▸ **DATA FOR REVIEW**:
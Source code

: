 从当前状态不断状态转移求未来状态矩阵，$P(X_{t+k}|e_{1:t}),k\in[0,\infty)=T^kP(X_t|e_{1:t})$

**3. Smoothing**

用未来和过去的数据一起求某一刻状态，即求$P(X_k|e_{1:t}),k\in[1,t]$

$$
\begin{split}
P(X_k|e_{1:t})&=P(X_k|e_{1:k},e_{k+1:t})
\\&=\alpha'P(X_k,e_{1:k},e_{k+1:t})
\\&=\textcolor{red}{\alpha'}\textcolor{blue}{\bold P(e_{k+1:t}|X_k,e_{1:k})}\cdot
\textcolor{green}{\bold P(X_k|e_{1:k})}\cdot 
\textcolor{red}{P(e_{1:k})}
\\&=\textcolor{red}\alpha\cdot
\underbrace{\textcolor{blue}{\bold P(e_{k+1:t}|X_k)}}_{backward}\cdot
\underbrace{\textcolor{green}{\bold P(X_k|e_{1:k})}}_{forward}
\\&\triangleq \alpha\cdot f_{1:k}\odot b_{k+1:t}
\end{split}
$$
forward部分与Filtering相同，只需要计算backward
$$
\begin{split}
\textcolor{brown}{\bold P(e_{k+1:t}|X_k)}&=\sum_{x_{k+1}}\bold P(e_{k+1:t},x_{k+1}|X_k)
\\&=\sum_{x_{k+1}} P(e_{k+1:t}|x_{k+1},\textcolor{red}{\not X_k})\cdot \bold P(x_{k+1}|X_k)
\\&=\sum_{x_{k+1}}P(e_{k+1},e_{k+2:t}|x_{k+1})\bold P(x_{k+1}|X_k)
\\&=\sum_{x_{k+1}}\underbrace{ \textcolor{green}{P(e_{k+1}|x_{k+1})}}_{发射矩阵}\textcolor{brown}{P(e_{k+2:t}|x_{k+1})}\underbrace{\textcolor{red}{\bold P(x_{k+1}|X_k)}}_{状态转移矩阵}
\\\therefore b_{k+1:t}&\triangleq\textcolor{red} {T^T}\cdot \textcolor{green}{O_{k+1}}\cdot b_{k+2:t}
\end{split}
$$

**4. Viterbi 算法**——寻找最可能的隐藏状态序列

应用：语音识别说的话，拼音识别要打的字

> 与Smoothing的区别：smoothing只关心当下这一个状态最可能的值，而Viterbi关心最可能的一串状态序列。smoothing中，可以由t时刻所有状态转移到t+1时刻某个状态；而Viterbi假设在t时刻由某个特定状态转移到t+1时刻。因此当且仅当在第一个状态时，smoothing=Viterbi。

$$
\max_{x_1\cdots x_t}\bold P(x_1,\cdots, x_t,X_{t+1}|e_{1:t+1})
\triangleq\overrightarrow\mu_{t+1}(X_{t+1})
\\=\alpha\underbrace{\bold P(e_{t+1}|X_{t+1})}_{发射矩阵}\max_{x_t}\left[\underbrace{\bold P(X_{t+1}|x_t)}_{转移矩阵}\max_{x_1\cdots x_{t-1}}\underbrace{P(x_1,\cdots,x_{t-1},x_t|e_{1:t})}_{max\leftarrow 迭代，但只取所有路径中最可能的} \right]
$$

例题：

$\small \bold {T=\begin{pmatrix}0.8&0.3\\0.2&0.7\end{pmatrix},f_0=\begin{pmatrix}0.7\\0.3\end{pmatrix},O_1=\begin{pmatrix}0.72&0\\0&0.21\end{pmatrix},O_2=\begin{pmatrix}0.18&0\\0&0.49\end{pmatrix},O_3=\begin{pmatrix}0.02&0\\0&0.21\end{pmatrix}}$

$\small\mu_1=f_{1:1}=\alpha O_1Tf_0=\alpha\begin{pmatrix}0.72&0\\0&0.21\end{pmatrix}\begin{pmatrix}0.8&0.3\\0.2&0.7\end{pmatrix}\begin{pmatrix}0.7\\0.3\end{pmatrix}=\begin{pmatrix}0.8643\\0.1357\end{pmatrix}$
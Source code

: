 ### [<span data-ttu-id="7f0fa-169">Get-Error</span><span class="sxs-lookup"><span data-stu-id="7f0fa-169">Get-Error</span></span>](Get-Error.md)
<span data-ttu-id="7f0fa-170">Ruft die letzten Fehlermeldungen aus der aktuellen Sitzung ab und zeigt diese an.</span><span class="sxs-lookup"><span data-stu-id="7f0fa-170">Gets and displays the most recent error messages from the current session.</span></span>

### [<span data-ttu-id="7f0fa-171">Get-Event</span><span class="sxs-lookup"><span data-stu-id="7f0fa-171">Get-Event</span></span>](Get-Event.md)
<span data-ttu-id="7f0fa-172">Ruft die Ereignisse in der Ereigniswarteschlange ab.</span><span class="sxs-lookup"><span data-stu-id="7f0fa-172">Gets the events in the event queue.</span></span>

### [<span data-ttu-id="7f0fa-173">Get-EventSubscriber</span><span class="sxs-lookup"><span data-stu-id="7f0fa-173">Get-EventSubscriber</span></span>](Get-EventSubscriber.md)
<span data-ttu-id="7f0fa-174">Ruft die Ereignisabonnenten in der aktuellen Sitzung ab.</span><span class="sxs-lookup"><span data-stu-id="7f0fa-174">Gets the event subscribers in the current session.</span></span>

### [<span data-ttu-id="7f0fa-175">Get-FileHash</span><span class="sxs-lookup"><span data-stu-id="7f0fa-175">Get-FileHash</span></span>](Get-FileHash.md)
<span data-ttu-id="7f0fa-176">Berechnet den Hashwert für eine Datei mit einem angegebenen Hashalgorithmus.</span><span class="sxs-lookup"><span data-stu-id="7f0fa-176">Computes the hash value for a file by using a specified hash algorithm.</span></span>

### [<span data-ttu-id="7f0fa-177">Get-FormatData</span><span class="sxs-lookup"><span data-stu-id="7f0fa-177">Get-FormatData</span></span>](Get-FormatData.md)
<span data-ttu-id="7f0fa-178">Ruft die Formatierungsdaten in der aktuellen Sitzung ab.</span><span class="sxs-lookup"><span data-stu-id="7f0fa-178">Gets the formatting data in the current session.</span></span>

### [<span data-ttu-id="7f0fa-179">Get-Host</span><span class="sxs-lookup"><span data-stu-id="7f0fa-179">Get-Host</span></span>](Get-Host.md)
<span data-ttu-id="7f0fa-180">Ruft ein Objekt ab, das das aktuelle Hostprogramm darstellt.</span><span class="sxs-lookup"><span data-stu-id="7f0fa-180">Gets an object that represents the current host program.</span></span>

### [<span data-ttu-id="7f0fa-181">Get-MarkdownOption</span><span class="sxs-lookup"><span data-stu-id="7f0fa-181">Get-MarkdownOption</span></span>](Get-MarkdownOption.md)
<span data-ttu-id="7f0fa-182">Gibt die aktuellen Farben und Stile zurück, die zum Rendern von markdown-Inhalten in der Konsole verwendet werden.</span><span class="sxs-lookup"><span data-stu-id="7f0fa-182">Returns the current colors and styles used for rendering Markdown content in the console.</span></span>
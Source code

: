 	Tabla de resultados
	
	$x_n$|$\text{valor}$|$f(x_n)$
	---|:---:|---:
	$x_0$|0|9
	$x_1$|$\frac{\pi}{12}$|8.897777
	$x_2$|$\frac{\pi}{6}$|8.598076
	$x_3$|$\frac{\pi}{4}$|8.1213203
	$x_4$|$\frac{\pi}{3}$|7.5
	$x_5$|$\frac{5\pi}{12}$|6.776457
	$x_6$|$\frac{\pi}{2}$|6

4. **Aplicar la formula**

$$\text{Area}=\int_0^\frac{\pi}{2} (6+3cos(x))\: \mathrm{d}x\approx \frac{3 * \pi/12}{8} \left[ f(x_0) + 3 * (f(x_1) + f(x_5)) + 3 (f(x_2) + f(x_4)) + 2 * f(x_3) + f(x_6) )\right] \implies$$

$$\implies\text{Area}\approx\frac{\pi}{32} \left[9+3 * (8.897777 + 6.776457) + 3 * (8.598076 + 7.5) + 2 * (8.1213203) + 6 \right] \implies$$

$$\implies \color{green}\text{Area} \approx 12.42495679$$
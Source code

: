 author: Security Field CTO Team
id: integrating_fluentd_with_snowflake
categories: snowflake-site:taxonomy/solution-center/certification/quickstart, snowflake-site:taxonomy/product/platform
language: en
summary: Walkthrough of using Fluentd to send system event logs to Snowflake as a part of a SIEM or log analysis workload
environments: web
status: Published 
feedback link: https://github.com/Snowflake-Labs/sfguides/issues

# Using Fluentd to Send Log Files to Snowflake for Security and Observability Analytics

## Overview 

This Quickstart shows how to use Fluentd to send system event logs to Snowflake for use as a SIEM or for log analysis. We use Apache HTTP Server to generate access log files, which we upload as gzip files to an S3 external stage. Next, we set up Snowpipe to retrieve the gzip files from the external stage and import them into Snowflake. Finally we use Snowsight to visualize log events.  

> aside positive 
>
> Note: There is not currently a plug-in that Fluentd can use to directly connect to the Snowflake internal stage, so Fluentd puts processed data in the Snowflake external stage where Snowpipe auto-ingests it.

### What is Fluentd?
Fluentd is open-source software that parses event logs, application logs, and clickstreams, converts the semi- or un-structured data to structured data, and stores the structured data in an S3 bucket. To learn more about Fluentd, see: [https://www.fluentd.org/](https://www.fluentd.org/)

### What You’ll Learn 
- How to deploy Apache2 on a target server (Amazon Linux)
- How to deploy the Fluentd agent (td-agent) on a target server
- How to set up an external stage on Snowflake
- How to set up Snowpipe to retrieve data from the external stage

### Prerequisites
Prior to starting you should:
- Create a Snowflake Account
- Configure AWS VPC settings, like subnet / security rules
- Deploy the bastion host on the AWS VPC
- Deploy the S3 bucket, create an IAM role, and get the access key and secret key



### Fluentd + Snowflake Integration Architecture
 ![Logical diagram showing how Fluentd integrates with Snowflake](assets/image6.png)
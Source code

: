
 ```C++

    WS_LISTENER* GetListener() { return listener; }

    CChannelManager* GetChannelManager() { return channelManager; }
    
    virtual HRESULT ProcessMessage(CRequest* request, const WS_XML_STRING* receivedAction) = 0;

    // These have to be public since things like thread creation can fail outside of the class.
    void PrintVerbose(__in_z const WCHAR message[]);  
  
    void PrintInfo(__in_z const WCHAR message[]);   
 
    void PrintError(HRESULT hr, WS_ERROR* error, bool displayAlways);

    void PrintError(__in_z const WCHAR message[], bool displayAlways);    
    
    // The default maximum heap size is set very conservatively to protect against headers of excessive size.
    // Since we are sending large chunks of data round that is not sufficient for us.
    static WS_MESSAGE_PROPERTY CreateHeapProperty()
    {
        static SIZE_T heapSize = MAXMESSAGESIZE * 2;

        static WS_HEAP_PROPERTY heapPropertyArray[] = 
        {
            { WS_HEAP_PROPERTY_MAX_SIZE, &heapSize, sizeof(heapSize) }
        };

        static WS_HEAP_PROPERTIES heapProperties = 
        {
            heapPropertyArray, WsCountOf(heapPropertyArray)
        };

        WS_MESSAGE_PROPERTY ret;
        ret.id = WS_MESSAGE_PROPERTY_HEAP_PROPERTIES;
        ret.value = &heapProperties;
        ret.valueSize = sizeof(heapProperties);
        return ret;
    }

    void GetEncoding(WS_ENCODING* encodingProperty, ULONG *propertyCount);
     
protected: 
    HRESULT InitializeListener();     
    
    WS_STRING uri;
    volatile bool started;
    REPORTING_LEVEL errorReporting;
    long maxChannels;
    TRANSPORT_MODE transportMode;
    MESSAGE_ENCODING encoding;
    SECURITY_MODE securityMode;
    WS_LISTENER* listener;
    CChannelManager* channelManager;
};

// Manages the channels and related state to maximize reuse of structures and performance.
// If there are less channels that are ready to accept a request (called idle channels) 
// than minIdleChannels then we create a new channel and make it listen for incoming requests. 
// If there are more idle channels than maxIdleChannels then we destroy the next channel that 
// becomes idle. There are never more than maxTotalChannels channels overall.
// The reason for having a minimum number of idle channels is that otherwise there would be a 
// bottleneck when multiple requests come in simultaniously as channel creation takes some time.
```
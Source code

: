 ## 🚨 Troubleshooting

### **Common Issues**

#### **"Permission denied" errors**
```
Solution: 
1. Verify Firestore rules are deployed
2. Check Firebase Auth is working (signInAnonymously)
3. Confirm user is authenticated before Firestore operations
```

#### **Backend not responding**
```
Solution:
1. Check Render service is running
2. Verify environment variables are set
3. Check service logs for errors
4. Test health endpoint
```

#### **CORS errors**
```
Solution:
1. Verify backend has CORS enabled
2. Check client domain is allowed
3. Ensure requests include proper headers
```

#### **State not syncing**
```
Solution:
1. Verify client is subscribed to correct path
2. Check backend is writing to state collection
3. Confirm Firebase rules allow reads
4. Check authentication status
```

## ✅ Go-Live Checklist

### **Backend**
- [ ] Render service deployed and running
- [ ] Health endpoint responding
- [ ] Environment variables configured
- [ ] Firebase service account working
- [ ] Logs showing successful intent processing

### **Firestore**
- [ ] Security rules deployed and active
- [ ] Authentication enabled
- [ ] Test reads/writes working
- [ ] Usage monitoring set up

▸ **WHAT TO DO**: In which lines of the records does the word "blue" appear? Copy each of them.

▸ **OUTPUT**:
\\&=\textcolor{red}{\alpha'}\textcolor{blue}{\bold P(e_{k+1:t}|X_k,e_{1:k})}\cdot
\underbrace{\textcolor{blue}{\bold P(e_{k+1:t}|X_k)}}_{backward}\cdot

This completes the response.